Before Tony Blair became Prime Minister, he paid me a visit at my official residence near Hyde Park in London during one of my trips to England. I rather liked him—he was youthful and full of ideas about rebuilding Britain as a major player in international affairs. He asked quite a number of questions about Malaysia. The next time I met him he was already Prime Minister. After defeating Major, Blair hosted the Commonwealth Conference in Edinburgh in 1997. Malaysia was facing the currency crisis at that time and I made an appointment to see Blair to ask for his support to get the IMF to stop the unfair impoverishment of Malaysia through currency devaluation. But he was less than forthcoming. I suspected he knew he could not influence the IMF to do anything, so I let it pass and came back to work out my own solution. By then I knew that I could not rely on anyone outside our country to help solve our currency problem.
With a standing invitation to call at 10 Downing Street whenever I visited London, I met Blair there several times. Once we talked about Saddam Hussein and I tried to caution Blair against using force against him. I pointed out that when President Hafez al-Assad of Syria died, he was succeeded by his son, who was a much more approachable man. Saddam would not live forever, I said. But Blair responded that Saddam was still young and the “world” could not wait for him to die before putting an end to his depredations.

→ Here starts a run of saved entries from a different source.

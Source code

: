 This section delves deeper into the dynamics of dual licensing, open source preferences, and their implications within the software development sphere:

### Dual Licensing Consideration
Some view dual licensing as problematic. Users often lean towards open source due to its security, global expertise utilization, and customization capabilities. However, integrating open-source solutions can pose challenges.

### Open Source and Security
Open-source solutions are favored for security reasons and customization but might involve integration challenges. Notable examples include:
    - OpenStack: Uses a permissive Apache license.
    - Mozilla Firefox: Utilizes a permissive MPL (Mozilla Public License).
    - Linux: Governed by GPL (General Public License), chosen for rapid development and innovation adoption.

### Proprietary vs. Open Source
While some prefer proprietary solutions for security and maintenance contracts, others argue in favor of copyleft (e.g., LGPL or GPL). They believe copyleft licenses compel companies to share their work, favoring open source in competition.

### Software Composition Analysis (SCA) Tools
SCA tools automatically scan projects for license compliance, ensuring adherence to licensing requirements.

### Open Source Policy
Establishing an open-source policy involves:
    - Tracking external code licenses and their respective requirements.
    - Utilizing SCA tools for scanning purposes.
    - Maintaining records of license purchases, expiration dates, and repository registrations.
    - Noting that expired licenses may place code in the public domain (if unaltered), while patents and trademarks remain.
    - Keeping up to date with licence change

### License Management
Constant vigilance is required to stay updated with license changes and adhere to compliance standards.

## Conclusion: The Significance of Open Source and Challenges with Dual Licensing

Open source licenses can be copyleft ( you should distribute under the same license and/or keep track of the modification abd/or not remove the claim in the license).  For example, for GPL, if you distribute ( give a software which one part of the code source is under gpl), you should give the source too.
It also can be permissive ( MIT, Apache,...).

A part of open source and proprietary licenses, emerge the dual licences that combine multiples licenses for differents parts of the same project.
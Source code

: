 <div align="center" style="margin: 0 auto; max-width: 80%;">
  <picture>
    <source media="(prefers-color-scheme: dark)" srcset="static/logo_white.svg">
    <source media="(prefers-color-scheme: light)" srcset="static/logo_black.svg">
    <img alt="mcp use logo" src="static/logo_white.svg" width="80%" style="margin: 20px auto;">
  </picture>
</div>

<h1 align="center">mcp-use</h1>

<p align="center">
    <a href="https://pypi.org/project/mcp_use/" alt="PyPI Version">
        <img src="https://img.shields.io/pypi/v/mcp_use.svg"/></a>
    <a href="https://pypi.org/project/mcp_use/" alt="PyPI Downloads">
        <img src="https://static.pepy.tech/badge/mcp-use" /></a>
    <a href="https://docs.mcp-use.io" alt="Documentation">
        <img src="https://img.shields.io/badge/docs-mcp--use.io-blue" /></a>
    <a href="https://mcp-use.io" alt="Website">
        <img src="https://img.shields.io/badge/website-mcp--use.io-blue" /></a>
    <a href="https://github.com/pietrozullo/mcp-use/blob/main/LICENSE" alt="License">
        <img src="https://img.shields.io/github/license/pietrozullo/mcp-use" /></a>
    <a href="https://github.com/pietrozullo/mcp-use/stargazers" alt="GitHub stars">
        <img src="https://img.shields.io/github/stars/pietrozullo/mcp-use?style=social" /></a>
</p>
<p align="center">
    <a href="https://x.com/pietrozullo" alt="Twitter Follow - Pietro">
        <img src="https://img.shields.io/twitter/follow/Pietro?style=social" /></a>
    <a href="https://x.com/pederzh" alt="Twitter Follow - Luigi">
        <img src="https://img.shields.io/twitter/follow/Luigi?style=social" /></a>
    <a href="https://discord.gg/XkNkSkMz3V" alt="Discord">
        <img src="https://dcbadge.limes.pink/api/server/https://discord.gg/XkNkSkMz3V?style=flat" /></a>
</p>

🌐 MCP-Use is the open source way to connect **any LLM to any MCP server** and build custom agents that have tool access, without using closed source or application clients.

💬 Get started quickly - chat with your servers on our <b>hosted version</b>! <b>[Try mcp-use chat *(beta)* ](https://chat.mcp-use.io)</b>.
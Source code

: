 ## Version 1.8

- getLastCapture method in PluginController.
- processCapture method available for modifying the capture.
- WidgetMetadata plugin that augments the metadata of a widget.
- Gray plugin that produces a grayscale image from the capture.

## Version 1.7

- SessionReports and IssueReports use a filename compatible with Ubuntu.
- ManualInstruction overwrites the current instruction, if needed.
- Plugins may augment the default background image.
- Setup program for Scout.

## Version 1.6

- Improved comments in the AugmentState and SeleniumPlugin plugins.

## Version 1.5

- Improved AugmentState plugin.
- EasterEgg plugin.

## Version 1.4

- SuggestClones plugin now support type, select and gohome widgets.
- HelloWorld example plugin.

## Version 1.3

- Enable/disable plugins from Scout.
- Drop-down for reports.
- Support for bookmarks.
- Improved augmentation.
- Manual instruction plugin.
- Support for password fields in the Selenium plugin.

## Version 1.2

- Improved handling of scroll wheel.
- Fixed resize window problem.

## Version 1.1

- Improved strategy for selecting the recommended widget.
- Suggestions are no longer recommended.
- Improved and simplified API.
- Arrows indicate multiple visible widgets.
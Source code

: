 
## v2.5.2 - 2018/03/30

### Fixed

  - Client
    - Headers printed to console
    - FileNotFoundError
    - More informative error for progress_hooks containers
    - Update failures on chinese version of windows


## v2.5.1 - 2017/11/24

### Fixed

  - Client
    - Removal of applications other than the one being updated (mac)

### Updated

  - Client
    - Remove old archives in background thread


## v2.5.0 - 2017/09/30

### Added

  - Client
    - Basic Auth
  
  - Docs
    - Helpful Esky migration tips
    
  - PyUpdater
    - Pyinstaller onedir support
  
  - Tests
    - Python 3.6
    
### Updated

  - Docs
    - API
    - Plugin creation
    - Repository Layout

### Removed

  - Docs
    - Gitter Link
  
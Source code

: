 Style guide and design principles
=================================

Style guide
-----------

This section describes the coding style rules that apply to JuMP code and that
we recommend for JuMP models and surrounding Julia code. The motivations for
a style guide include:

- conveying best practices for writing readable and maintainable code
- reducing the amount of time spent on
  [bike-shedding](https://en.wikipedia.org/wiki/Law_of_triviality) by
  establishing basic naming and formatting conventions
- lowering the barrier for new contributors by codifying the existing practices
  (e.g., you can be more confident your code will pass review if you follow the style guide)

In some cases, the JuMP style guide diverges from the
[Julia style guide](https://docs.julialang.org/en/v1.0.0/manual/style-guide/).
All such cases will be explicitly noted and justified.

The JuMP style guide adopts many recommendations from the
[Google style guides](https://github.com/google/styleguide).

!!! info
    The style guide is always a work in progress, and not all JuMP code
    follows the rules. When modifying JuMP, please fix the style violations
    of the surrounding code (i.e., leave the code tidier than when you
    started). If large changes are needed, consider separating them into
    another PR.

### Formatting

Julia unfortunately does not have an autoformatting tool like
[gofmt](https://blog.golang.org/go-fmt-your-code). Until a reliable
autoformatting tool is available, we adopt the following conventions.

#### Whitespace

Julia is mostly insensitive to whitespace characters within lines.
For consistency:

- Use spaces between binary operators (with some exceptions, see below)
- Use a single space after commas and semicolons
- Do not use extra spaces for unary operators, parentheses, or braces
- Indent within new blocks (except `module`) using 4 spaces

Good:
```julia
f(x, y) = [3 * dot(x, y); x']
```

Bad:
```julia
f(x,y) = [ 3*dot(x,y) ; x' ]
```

The British had always been more knowledgeable and experienced about the Arabs and the Middle East than the Americans. They should have known better the dangers of taking a simplistic view of the Middle East and its problems. I had therefore expected the British Government to be less belligerent than the United States. Before the Iraq invasion, Jack Straw, then the Foreign Secretary in Blair’s Cabinet, visited Malaysia. I asked him point blank why Britain was associating herself with Bush’s aggressive policies. Straw replied that Britain wanted to influence the US to be less belligerent. But as things turned out, it was Britain that was influenced by the US. Perhaps that is the nature of things: the dog wagged the tail, not the reverse. For reasons known only to them, the British allowed themselves to be dragged into a quagmire from which they could not extract themselves. For this, Blair must bear the blame. As for me, I lost my respect for him. I now regard him as a war criminal who should be tried as the German and Japanese leaders were tried and punished after World War II.